== Segment start ==
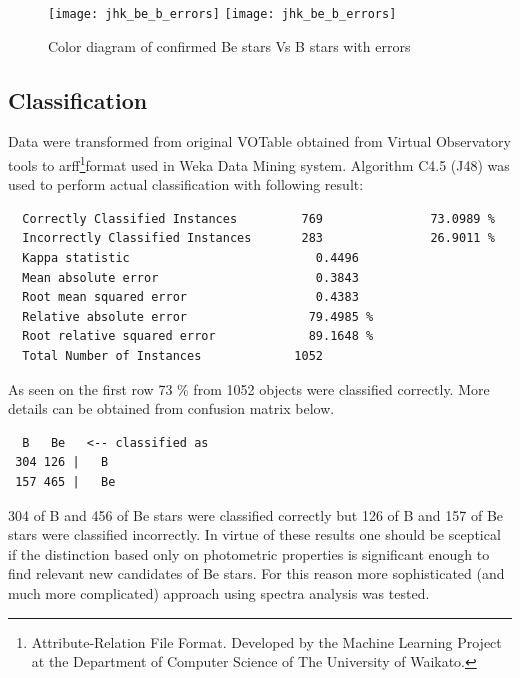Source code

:     \begin{figure}[!htbp]
      \begin{center}
        \leavevmode
        \ifpdf
        \texttt{[image: jhk\_be\_b\_errors]}
        \else
        \texttt{[image: jhk\_be\_b\_errors]}
        \fi
        \caption{Color diagram of confirmed Be stars Vs B stars with errors}
        \label{Figjhk_be_b_errors}
      \end{center}
    \end{figure}

\clearpage


\subsection{Classification}
Data were transformed from original VOTable obtained from Virtual
Observatory tools to arff\footnote{Attribute-Relation File
  Format. Developed by the Machine Learning Project at the Department
  of Computer Science of The University of Waikato.}format used in
Weka Data Mining system. Algorithm C4.5 (J48) was used to perform
actual classification with following result:

\begin{lstlisting}
  Correctly Classified Instances         769               73.0989 %
  Incorrectly Classified Instances       283               26.9011 %
  Kappa statistic                          0.4496
  Mean absolute error                      0.3843
  Root mean squared error                  0.4383
  Relative absolute error                 79.4985 %
  Root relative squared error             89.1648 %
  Total Number of Instances             1052
\end{lstlisting}

As seen on the first row 73 \% from  1052 objects were classified
correctly. More details can be obtained from confusion matrix below.

\begin{lstlisting}
  B   Be   <-- classified as
 304 126 |   B
 157 465 |   Be
\end{lstlisting}

304 of B and 456 of Be stars were classified correctly but 126 of B
and 157 of Be stars were classified incorrectly. In virtue of these
results one should be sceptical if the distinction based only on
photometric properties is significant enough to find relevant new
candidates of Be stars. For this reason more sophisticated (and much
more complicated) approach using spectra analysis was tested.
== Segment end ==
# Task objective:
List each line of the records that holds the string "from".

# Answer area:
Data were transformed from original VOTable obtained from Virtual
As seen on the first row 73 \% from  1052 objects were classified
correctly. More details can be obtained from confusion matrix below.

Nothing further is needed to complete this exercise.